[Start of Attachment]

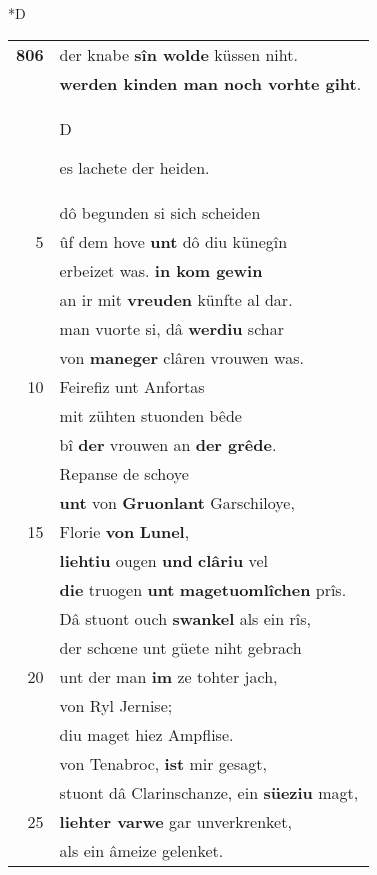 \documentclass[8pt,a4paper,notitlepage]{article}
\begin{document}
\begin{table}[ht]
\begin{minipage}[t]{0.5\linewidth}
\small
\begin{center}*D
\end{center}
\begin{tabular}{rl}
\textbf{806} & der knabe \textbf{sîn wolde} küssen niht.\\ 
 & \textbf{werden kinden man noch vorhte giht}.\\ 
 & \begin{large}D\end{large}es lachete der heiden.\\ 
 & dô begunden si sich scheiden\\ 
5 & ûf dem hove \textbf{unt} dô diu künegîn\\ 
 & erbeizet was. \textbf{in kom gewin}\\ 
 & an ir mit \textbf{vreuden} künfte al dar.\\ 
 & man vuorte si, dâ \textbf{werdiu} schar\\ 
 & von \textbf{maneger} clâren vrouwen was.\\ 
10 & Feirefiz unt Anfortas\\ 
 & mit zühten stuonden bêde\\ 
 & bî \textbf{der} vrouwen an \textbf{der grêde}.\\ 
 & Repanse de schoye\\ 
 & \textbf{unt} von \textbf{Gruonlant} Garschiloye,\\ 
15 & Florie \textbf{von} \textbf{Lunel},\\ 
 & \textbf{liehtiu} ougen \textbf{und} \textbf{clâriu} vel\\ 
 & \textbf{die} truogen \textbf{unt} \textbf{magetuomlîchen} prîs.\\ 
 & Dâ stuont ouch \textbf{swankel} als ein rîs,\\ 
 & der schœne unt güete niht gebrach\\ 
20 & unt der man \textbf{im} ze tohter jach,\\ 
 & von Ryl Jernise;\\ 
 & diu maget hiez Ampflise.\\ 
 & von Tenabroc, \textbf{ist} mir gesagt,\\ 
 & stuont dâ Clarinschanze, ein \textbf{süeziu} magt,\\ 
25 & \textbf{liehter varwe} gar unverkrenket,\\ 
 & als ein âmeize gelenket.\\ 

\end{tabular}
\end{minipage}
\end{table}
\end{document}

[End of Attachment]

WORK INSTRUCTIONS – Restate the data word for word from its first line through the line with "kinden man noch", leaving out any picture along the way.

SOLUTION FOR THIS PROBLEM –
 \documentclass[8pt,a4paper,notitlepage]{article}
\begin{document}
\begin{table}[ht]
\begin{minipage}[t]{0.5\linewidth}
\small
\begin{center}*D
\end{center}
\begin{tabular}{rl}
\textbf{806} & der knabe \textbf{sîn wolde} küssen niht.\\ 
 & \textbf{werden kinden man noch vorhte giht}.\\ 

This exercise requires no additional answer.